Trees are a good subject for today. The basics include types and species of trees, what they’re used for and whom they’re useful to besides us, transplanting them and taking care of them. Trees not only surround us, but provide homes and food to wildlife, shade, lumber, fruit, maple syrup and a huge list of other things that make our lives easier and more enjoyable. There’s a thousand websites that offer advice on what to plant and how to plant but only a handful that tell us why we should plant them.

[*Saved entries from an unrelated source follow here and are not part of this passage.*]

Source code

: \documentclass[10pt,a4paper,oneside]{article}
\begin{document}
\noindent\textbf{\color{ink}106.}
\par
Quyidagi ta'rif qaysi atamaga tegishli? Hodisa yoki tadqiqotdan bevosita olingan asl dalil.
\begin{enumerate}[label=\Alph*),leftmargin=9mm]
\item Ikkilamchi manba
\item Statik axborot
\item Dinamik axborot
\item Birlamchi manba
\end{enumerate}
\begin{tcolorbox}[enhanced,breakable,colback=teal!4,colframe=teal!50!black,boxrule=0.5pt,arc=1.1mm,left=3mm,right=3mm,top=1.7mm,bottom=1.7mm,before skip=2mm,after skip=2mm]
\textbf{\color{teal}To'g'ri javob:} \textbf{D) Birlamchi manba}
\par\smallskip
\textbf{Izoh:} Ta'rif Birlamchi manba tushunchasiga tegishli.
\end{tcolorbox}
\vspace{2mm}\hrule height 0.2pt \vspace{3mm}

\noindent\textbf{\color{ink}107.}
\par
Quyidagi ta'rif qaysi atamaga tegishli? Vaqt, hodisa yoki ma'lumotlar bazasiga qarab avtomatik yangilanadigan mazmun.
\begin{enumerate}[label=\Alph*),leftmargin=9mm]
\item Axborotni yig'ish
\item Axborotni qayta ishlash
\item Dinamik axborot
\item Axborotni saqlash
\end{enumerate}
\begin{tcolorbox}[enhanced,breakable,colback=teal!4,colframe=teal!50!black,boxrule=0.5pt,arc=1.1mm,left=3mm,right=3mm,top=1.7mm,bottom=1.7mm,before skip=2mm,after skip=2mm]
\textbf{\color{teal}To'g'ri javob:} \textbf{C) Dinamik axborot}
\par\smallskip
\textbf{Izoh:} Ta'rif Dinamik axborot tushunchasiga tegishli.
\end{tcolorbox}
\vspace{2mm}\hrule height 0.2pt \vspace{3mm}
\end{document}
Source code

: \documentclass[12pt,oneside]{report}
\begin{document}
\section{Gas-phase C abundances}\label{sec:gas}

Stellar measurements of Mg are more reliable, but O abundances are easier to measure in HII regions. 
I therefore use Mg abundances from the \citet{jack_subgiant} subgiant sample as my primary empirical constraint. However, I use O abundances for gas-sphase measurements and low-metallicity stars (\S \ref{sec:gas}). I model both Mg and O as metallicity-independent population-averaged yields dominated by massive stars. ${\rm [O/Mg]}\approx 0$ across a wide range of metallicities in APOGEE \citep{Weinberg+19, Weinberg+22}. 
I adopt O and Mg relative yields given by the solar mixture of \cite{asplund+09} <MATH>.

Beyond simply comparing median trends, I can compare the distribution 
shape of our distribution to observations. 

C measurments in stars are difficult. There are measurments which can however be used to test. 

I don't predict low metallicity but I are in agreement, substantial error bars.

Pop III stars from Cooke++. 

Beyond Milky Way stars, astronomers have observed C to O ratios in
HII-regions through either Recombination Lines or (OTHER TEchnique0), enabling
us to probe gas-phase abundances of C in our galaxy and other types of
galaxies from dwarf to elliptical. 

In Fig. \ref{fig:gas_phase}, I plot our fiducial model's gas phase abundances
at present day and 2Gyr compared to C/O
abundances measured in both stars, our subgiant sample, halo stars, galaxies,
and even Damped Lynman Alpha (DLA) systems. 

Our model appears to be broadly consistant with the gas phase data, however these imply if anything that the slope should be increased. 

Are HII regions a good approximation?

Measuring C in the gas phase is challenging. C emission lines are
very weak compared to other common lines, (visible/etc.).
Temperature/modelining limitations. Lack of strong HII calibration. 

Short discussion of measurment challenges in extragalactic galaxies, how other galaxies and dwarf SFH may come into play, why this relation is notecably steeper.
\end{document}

I’m thinking of the trees I have around our house and property. There’s the large Red Maple my dad planted in 1955 which shades our house in the summer from the brutal sun, the same tree hangs the bird feeders in the winter, the same tree harbors all species of songbirds during all the months of the year. This is the tree that shades my lawn chair; where we watch the ducks and geese bathe in the pond.
Then there’s the apple tree at the corner of the garage. I planted this maybe 25 years ago. What possessed me to put an apple tree there is beyond me. Something happened to it; I believe the goat gave it a pretty good going over and it regrew, but from the roots and not the trunk. So as it’s growing from the rootstock it probably won’t be the variety I planted, whatever that was. It has perhaps fifteen trunks now, which I intend to cut back to two. We’ll see what it does. If nothing else it’ll make a decent shade tree someday. It’s surrounded by Honeysuckle so it’s a good place for the dogs to hang out.
On the south side of the garage I like to call this a microclimate because it’s quite warm out there; that’s where I have my plum orchard. Not a big orchard but at least six trees that produce some years and don’t produce others. Plum trees are nice for two reasons: they aren’t big trees and I really like plums. As a kid growing up my aunt and uncle had a couple of old plum trees that would bear by the bushel some years, and that was one of my fondest memories of growing up on the farm, was those laundry baskets full of tree ripened plums.
I had two plums trees die last year; one died during the winter and the mice girdled the other one. I replaced one with two American chestnuts planted in the same hole. They were kind of spindly little whips so I wanted to grow them, at least for a few years, where they will get lots of care and attention. You know where that’s going to lead – like the year I got ten tiny cherry trees and planted them in a raised bed in the garden to get bigger before they went out into a permanent spot. The raised beds are long gone, but the trees are still there. And they’re not small anymore either. Even though they’re planted quite close together, they do provide nesting spots for songbirds and shade for when the hens go out into the yard, and tiny, extremely bitter little cherries.
A few years back I convinced Peggy one afternoon to go down to Dresden with me to see the alewives run. In May alewives swim upstream by the thousands to spawn and it’s quite a sight to see them. Of course the day we went was cloudy and cool and they weren’t running, so what are we going to do now that we’re almost on the coast? We went to a greenhouse and landscaping company to poke around a bit. Long story short, we came home with a beautiful magnolia tree. Now while magnolias aren’t native here, in the right microclimate, they should be fine. We planted it on the south side of the house where it’s warm and protected from the cold northwest winds of winter. It hasn’t blossomed yet and it doesn’t seem to get much taller every year, but its trunk diameter is increasing every season.